This version of the play was written in 1921 and opens with Carroll explaining the game of chess to his niece Alice. She soon falls asleep and is transported to Wonderland where she has many wondrous and bizarre adventures with illogical and strange creatures. She encounters several queens, joins a mad tea party, listens to poetry, and is accused of stealing the Queen’s tarts. This is a traditional telling of the beloved story of Alice in Wonderland with all the characters you know and love.

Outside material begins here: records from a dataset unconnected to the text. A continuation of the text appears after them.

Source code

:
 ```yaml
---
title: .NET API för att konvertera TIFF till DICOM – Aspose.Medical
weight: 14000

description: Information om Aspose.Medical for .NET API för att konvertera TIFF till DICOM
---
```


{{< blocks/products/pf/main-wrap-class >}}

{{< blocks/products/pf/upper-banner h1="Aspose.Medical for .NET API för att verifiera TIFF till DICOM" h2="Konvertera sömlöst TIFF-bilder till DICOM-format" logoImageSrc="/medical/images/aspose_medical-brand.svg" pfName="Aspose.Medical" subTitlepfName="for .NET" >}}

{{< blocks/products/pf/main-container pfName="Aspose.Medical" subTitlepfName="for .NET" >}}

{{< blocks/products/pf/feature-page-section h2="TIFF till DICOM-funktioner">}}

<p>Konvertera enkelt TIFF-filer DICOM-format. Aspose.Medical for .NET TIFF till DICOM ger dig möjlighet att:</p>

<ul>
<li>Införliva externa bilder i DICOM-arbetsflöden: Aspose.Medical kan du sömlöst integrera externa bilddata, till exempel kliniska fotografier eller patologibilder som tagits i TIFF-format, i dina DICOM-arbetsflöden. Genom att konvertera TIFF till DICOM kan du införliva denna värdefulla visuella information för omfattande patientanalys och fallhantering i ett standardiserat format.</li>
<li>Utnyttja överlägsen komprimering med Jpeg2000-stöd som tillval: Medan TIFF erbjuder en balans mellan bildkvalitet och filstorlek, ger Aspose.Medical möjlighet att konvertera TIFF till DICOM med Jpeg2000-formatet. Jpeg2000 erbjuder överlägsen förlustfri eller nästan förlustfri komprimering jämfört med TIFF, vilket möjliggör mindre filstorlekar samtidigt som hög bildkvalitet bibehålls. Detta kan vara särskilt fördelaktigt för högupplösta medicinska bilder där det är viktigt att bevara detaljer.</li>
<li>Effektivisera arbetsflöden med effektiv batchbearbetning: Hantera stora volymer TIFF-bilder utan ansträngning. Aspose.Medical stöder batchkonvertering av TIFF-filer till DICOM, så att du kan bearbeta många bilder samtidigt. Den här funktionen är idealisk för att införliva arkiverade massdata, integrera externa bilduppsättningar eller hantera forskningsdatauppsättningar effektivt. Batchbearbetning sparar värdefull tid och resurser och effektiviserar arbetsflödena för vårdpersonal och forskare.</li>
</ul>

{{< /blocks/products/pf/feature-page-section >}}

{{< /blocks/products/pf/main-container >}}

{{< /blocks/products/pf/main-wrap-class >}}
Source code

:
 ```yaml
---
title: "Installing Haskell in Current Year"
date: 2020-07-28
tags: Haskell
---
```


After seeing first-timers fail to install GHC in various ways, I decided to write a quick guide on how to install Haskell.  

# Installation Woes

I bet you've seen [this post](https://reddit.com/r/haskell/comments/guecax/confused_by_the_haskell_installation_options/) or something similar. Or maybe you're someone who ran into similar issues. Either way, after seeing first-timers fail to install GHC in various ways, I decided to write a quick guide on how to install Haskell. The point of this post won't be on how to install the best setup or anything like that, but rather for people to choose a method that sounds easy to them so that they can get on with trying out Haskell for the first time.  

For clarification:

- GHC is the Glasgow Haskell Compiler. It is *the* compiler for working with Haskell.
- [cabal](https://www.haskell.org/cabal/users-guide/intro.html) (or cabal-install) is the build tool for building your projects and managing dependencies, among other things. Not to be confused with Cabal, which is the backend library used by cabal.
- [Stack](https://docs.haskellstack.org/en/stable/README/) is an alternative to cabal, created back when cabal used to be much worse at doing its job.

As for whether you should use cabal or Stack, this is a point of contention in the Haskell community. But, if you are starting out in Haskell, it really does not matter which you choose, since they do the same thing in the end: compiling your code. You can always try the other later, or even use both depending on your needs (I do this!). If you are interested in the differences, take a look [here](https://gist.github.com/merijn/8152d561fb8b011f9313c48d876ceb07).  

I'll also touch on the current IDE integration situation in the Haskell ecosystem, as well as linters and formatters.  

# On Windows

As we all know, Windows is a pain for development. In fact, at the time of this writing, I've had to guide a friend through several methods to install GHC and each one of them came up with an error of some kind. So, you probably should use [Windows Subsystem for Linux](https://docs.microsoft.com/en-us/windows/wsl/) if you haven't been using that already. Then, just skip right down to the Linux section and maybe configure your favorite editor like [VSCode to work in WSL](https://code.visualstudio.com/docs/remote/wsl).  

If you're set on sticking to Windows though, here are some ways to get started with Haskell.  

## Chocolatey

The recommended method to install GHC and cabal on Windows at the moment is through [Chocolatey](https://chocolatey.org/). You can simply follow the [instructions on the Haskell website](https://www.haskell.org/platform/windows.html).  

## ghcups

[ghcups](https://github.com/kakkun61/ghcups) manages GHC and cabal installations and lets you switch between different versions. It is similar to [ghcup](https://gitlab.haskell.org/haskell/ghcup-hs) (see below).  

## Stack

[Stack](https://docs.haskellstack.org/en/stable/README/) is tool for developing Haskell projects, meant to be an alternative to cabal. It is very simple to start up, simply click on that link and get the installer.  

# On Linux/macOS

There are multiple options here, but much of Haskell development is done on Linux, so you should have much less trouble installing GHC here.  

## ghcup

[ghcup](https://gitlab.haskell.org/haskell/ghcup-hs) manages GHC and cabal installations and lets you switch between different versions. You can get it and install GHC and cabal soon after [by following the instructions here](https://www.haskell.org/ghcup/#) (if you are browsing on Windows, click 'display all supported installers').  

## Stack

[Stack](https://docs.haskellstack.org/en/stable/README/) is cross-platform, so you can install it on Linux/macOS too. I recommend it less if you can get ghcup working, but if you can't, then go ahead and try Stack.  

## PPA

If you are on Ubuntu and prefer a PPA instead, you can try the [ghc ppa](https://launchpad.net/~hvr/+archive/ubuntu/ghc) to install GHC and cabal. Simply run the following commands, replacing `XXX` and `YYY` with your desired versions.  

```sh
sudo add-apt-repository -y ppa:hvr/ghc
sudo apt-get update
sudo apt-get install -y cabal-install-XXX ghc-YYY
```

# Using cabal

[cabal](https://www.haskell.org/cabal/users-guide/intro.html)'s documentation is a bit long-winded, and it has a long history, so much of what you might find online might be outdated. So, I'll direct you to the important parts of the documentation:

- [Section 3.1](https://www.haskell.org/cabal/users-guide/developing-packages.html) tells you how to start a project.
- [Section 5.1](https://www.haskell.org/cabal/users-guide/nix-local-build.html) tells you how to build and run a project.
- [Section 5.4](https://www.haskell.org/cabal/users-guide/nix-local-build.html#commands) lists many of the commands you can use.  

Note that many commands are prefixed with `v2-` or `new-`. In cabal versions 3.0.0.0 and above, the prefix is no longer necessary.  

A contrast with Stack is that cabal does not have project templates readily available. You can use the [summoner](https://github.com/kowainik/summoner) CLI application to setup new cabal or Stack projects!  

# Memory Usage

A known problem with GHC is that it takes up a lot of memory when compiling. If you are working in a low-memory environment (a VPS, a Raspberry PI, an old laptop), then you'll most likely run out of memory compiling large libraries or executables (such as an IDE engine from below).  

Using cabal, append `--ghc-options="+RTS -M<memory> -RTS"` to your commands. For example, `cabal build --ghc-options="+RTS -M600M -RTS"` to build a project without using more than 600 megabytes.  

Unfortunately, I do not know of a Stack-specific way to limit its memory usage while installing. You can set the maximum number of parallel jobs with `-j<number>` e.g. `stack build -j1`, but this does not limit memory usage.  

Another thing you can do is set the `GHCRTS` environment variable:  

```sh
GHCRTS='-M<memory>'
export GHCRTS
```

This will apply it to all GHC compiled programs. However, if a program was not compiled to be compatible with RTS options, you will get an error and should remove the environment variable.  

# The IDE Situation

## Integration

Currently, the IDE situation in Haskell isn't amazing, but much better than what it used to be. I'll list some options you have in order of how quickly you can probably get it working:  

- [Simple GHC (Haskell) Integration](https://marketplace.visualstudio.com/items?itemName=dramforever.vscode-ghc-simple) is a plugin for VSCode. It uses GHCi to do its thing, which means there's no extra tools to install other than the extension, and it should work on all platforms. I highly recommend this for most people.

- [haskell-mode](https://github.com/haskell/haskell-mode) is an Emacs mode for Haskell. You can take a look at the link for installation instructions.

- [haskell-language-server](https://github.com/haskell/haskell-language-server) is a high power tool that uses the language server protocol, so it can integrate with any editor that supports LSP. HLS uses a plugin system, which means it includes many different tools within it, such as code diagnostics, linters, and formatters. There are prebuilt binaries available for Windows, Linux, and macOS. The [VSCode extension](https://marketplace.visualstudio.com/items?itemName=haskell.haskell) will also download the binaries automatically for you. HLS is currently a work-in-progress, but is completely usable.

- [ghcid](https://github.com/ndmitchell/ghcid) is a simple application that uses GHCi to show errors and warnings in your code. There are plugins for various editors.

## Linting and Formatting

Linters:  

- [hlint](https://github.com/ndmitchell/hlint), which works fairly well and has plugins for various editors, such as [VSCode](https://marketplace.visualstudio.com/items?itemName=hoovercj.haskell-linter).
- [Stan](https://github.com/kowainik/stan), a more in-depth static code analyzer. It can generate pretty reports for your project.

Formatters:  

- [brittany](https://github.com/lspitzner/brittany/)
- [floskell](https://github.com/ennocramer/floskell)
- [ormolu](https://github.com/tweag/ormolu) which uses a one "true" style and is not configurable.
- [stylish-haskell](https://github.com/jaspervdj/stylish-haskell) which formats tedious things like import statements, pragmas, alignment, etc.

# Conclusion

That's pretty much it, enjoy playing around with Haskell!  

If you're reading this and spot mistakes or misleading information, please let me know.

More versions of Alice in Wonderland Scripts

Short Alice in Wonderland Play Script

Alice in Wonderland for Early Readers

Mad Tea Party

Alice in Wonderland Rhyming Play Script

Alice in Wonderland Immersive Experience Play

Alice in Paris-Land

About the Playwright:

Alice’s Adventures in Wonderland is an English novel, written by Lewis Carroll in 1865. The sequel, “Through the Looking-Glass”, was written in 1871. This script version combines the two stories and was written by Alice Gerstenberg and published in the book, A Treasury of Plays for Children, in 1921.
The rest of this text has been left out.